4 times for me. Once trying to set a stick it pin. Once tarpon fishing from a bow platform in choppy water. Once off the gheenoe while shark fishing. My buddy had one on the line. I basically walked on water. Most recently trying to get a bass out of the weeds. Face first into a bunch of salad.


----------



## jeffcook (Sep 13, 2008)

Smackdaddy53 said:


> Kill switches can save your life and possibly your passenger(s), you should never operate your boat without it attached. I put my lanyard around my leg at the knee so I have full range of motion with both arms.
> My buddies dad was fishing a local lake by himself in 2002, hit a log, got tossed from the boat and it came around and ran over and killed him. Wear your damn kill switches guys, who cares how gay you think it is, it’s better than getting killed or killing or maiming a passenger.

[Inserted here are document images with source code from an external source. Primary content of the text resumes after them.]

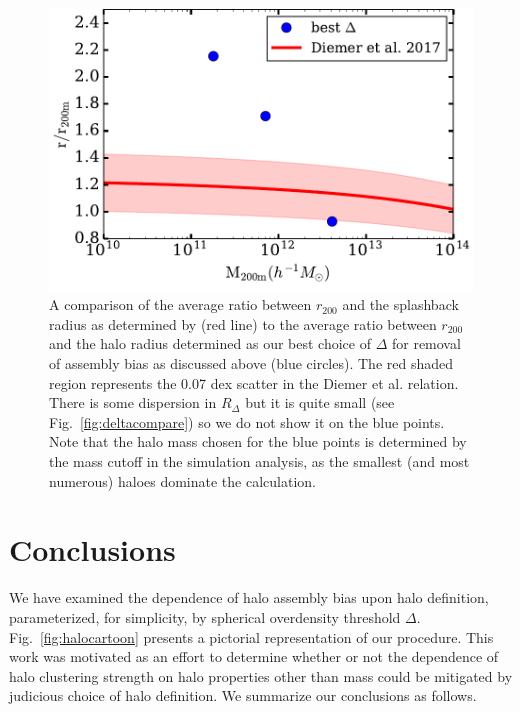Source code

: \documentclass[usenatbib,fleqn]{mnras}
\begin{document}
\begin{figure}
	\centering
	\includegraphics[width=\columnwidth]{test_splashback.pdf}
	\caption{A comparison of the average ratio between $r_{200}$ and the splashback radius as determined by \citet{diemer_etal17} (red line) to the average ratio between $r_{200}$ and the halo radius determined as our best choice of $\Delta$ for removal of assembly bias as discussed above (blue circles). The red shaded region represents the 0.07 dex scatter in the Diemer et al. relation. There is some dispersion in $R_{\Delta}$ but it is quite small (see Fig.~\ref{fig:deltacompare}) so we do not show it on the blue points. Note that the halo mass chosen for the blue points is determined by the mass cutoff in the simulation analysis, as the smallest (and most numerous) haloes dominate the calculation.
}
	\label{fig:splashback_compare}
\end{figure}

\section[]{Conclusions}
\label{section:conclusions}

We have examined the dependence of halo assembly bias upon halo definition, parameterized, for simplicity, by spherical overdensity threshold $\Delta$. Fig.~\ref{fig:halocartoon} presents a pictorial representation of our procedure. This work was motivated as an effort to determine whether or not the dependence of halo clustering strength on halo properties other than mass could be mitigated by judicious choice of halo definition. We summarize our conclusions as follows.
\end{document}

Looks like there’s no such thing as a kill switch, with or without lanyard, on a trolling motor! I have a 55lb Riptide on my 12ft Nucanoe Frontier that makes 4 kts. I reeeaaally want a kill switch since I’m solo, but all I see is disbelief at the need for such a thing. Any ready-made suggestions? I’ve seen the Autotether, but it just plugs into an existing kill switch box that I don’t have.


----------



## permitchaser (Aug 26, 2013)

I've entertained my grandsons twice. I was polling in the ICW got to some deep water and a big boat came by and knocked me off. I was polling on a shallow flat with lots of wind. While the pole was in the water a gust pushed the boat back against the pole. I was either going to have half a pole or jump in. My grandsons get a hoot when they fish with me


----------



## ek02 (May 8, 2012)

Fell into the cockpit years ago while trying to get the push pole unstuck from a hard bottom poling after a hooked Tarpon. Fell off the bow back first into the water trying to step down to the cockpit in rough water last year. Balance diminishes with age, thus the need for a "sissy bar" on the poling tower.


----------



## Surffshr (Dec 28, 2017)

About 13 years ago, I fell off my boat in my back yard (which is a canal). I was drunk on tequila before noon and instead of getting back on my boat I swam to my neighbor Ed’s dock (which was lower than mine). Upon being pulled from the water and treated for various injuries (by Ed’s wife and daughter), I declared my love for Ed’s daughter and asked Ed if I could date her. His response was “you need to take that up with her son”...I told him I intended to, i did as much, and 13 years later we have an 8 year old, 2 advanced degrees (hers), and just said goodbye to Ed 3 months ago today...

I have more than a couple of sayings from this, but my best advice to young bucks is “Don’t be scared to fall off your boat”. A close second is (when offered a tequila shot) “the last time I drank tequila, I fell off my boat and was married 6 months later. Once is enough!”.


----------



## fishnpreacher (Jul 28, 2018)

Have I fallen off?


Not while sober


----------



## ryan_riggle09 (Jun 14, 2018)

When I was a about 12 I was bass fishing on a lake in Virginia that was trolling motor only. My dad was standing on the front of the boat with the tiller handle trolling motor running wide open when we hit a random stump in open water that he apparently didn’t see. He went flying into the water, I ran up front to get trolling motor off but he was already back in the boat. He got back In so fast that his wallet was bone dry still, I thought it was hilarious he didn’t think it was as funny at the time. Bent the trolling motor shaft but still worked, so we bent it back best we could.


----------



## FlyBy (Jul 12, 2013)

Fritz said:


> I walked off the edge of my skiff once. I didn’t fall, just walked until I ran out of boat.
> 
> I keep thinking if i’d gone with the bigger skiff it never would have happened.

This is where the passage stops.